Yandere is the Happy End ~I Love Yandere So Much I Want to Make All of Humanity Yandere~ - Chapter 41-42
Chapter 41: The Next Day’s Study Session (Boyfriend’s Perspective ①)
The next day, there was a study session again.
Yesterday’s study session was awful.
The studying itself actually went pretty well. I made progress on subjects I usually can’t focus on, and I even cleared up some questions I was stuck on. The problem was the love talk during the snack party afterward. I accidentally overshared about my girlfriend and ended up embarrassing myself. I got weird looks from everyone. It was seriously the worst.
That’s why I wasn’t really in the mood to participate today.
But I barely got any studying done alone at home last night, and the study session environment actually helps me concentrate.

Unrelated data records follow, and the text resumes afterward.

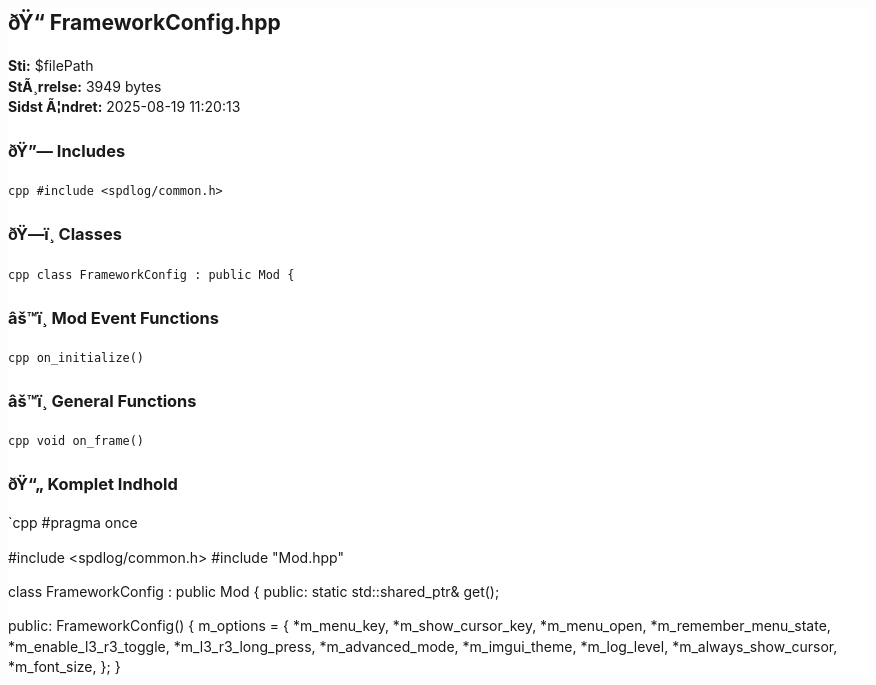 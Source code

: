 ## ðŸ“ FrameworkConfig.hpp
**Sti:** $filePath  
**StÃ¸rrelse:** 3949 bytes  
**Sidst Ã¦ndret:** 2025-08-19 11:20:13

### ðŸ”— Includes
`cpp
#include <spdlog/common.h>
`

### ðŸ—ï¸ Classes
`cpp
class FrameworkConfig : public Mod {
`

### âš™ï¸ Mod Event Functions
`cpp
on_initialize()
`

### âš™ï¸ General Functions
`cpp
void on_frame()
`

### ðŸ“„ Komplet Indhold
`cpp
#pragma once


#include <spdlog/common.h>
#include "Mod.hpp"

class FrameworkConfig : public Mod {
public:
    static std::shared_ptr<FrameworkConfig>& get();

public:
    FrameworkConfig() {
        m_options = {
            *m_menu_key,
            *m_show_cursor_key,
            *m_menu_open,
            *m_remember_menu_state,
            *m_enable_l3_r3_toggle,
            *m_l3_r3_long_press,
            *m_advanced_mode,
            *m_imgui_theme,
            *m_log_level,
            *m_always_show_cursor,
            *m_font_size,
        };
    }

So… I guess I’ll go again today.
Besides, there’s something I want to say to that guy.
The next day, the study session was starting just like yesterday.
Desks were pushed together into a big layout so everyone could easily teach and ask questions.
There were noticeably more people than yesterday, which surprised me. Some familiar faces, plus new ones who must’ve heard the rumors that it was fun.
We were already past ten people.
Alright, no weird stuff today, I told myself as I took a seat.
I came here to study, so I’m keeping unnecessary talk to a minimum!
…Ah, there he is. The guy who gave me that annoying advice yesterday. Even though we’re in the same class, we’re in different circles, so I never really approached him before.
I should at least say one thing to him.
That I’m sorry.
Because that single line he said actually caused a small shift in my relationship with my girlfriend.
I hadn’t told her about the study session.
So she was probably getting suspicious about why I wasn’t replying quickly during this test period when I don’t even have club activities.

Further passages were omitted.